Extracted data entries
+++++

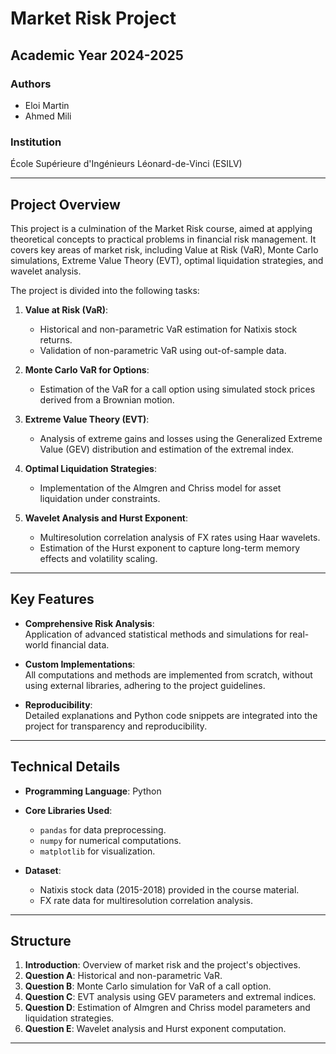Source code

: # Market Risk Project

## **Academic Year 2024-2025**

### **Authors**
- Eloi Martin  
- Ahmed Mili  

### **Institution**
École Supérieure d'Ingénieurs Léonard-de-Vinci (ESILV)

---

## **Project Overview**
This project is a culmination of the Market Risk course, aimed at applying theoretical concepts to practical problems in financial risk management. It covers key areas of market risk, including Value at Risk (VaR), Monte Carlo simulations, Extreme Value Theory (EVT), optimal liquidation strategies, and wavelet analysis.

The project is divided into the following tasks:

1. **Value at Risk (VaR)**:  
   - Historical and non-parametric VaR estimation for Natixis stock returns.  
   - Validation of non-parametric VaR using out-of-sample data.

2. **Monte Carlo VaR for Options**:  
   - Estimation of the VaR for a call option using simulated stock prices derived from a Brownian motion.

3. **Extreme Value Theory (EVT)**:  
   - Analysis of extreme gains and losses using the Generalized Extreme Value (GEV) distribution and estimation of the extremal index.

4. **Optimal Liquidation Strategies**:  
   - Implementation of the Almgren and Chriss model for asset liquidation under constraints.

5. **Wavelet Analysis and Hurst Exponent**:  
   - Multiresolution correlation analysis of FX rates using Haar wavelets.  
   - Estimation of the Hurst exponent to capture long-term memory effects and volatility scaling.

---

## **Key Features**

- **Comprehensive Risk Analysis**:  
  Application of advanced statistical methods and simulations for real-world financial data.  

- **Custom Implementations**:  
  All computations and methods are implemented from scratch, without using external libraries, adhering to the project guidelines.

- **Reproducibility**:  
  Detailed explanations and Python code snippets are integrated into the project for transparency and reproducibility.

---

## **Technical Details**

- **Programming Language**: Python  
- **Core Libraries Used**:  
  - `pandas` for data preprocessing.  
  - `numpy` for numerical computations.  
  - `matplotlib` for visualization.  

- **Dataset**:  
  - Natixis stock data (2015-2018) provided in the course material.  
  - FX rate data for multiresolution correlation analysis.

---

## **Structure**

1. **Introduction**: Overview of market risk and the project's objectives.  
2. **Question A**: Historical and non-parametric VaR.  
3. **Question B**: Monte Carlo simulation for VaR of a call option.  
4. **Question C**: EVT analysis using GEV parameters and extremal indices.  
5. **Question D**: Estimation of Almgren and Chriss model parameters and liquidation strategies.  
6. **Question E**: Wavelet analysis and Hurst exponent computation.

---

+++++

- _TASK DETAILS_:
Show a copy of each line from the data that includes the word "Overview".

- _ANSWER BOX_:
## **Project Overview**
1. **Introduction**: Overview of market risk and the project's objectives.  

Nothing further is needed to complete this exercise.